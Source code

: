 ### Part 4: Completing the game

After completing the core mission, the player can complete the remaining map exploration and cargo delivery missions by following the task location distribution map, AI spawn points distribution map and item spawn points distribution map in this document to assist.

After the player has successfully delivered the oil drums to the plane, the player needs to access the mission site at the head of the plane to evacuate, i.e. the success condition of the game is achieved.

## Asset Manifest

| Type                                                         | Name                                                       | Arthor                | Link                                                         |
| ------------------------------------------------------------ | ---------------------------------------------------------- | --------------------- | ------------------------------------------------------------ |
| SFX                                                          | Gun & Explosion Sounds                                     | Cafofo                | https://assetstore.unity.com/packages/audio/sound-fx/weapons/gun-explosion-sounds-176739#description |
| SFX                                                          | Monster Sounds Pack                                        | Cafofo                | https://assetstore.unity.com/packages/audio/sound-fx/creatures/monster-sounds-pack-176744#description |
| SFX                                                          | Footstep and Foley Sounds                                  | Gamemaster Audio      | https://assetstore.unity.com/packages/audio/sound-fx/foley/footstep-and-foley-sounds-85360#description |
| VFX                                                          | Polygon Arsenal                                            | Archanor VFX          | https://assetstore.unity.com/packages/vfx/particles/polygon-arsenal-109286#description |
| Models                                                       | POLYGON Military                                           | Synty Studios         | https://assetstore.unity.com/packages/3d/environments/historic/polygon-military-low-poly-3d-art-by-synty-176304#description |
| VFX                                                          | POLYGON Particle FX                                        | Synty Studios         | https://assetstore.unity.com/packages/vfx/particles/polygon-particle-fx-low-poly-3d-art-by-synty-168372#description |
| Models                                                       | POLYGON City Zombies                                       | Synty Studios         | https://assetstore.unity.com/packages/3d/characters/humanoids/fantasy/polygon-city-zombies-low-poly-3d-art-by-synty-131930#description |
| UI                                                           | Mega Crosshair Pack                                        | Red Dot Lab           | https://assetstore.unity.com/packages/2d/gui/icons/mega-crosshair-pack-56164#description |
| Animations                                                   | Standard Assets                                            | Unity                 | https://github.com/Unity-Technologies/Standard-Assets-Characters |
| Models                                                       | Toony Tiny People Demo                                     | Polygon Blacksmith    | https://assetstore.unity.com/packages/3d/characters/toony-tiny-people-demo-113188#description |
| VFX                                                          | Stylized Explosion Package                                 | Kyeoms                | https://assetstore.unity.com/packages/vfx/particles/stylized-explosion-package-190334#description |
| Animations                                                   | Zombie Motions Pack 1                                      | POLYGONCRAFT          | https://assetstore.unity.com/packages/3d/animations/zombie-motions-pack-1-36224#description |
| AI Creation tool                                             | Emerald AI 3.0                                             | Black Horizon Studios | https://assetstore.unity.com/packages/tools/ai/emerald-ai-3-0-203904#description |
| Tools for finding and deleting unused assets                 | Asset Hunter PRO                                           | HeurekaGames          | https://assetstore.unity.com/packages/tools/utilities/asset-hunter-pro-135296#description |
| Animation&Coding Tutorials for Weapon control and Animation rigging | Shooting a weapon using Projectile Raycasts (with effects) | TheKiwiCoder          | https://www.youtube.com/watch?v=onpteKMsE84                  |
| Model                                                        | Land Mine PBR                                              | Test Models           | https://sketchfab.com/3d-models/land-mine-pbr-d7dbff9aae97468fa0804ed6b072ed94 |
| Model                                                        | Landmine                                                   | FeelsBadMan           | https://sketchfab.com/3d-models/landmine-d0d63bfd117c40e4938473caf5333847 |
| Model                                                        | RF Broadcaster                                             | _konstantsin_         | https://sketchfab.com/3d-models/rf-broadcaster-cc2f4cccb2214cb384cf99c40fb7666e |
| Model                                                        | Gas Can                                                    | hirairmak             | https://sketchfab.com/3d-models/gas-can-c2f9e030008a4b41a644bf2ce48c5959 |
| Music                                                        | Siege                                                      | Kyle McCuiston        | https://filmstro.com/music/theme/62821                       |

WHAT IS BEING ASKED
Reproduce exactly, and with no other material, the lines between those holding "POLYGON Particle FX" and "Mega Crosshair Pack", inclusive.

EXERCISE RESULT
| VFX                                                          | POLYGON Particle FX                                        | Synty Studios         | https://assetstore.unity.com/packages/vfx/particles/polygon-particle-fx-low-poly-3d-art-by-synty-168372#description |
| Models                                                       | POLYGON City Zombies                                       | Synty Studios         | https://assetstore.unity.com/packages/3d/characters/humanoids/fantasy/polygon-city-zombies-low-poly-3d-art-by-synty-131930#description |
| UI                                                           | Mega Crosshair Pack                                        | Red Dot Lab           | https://assetstore.unity.com/packages/2d/gui/icons/mega-crosshair-pack-56164#description |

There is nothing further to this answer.